Required work
Return all lines below containing the word "hoisted".

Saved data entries

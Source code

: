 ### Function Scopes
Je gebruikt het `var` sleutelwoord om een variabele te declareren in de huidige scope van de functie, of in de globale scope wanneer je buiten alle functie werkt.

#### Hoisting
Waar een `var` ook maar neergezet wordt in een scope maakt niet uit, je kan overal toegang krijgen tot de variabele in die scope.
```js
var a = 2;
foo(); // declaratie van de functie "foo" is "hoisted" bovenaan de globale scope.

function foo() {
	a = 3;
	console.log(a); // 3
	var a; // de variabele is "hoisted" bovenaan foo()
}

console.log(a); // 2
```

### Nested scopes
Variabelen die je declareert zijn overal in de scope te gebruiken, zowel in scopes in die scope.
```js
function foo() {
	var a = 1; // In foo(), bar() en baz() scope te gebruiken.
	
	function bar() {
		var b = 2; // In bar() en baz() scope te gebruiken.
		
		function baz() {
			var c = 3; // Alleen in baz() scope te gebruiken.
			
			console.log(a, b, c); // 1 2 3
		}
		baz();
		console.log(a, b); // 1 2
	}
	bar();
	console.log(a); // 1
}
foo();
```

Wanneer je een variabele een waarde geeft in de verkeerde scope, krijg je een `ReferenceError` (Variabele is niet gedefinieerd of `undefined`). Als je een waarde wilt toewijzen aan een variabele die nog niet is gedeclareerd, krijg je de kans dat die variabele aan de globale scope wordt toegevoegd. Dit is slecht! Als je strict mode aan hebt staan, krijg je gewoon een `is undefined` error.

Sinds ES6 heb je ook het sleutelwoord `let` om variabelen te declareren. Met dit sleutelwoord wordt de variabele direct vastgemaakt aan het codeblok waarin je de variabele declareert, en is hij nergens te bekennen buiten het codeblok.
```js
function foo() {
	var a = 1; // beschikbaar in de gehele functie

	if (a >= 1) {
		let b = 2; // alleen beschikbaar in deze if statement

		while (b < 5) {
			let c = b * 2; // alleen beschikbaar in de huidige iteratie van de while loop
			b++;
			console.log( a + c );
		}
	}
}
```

Written response
foo(); // declaratie van de functie "foo" is "hoisted" bovenaan de globale scope.
	var a; // de variabele is "hoisted" bovenaan foo()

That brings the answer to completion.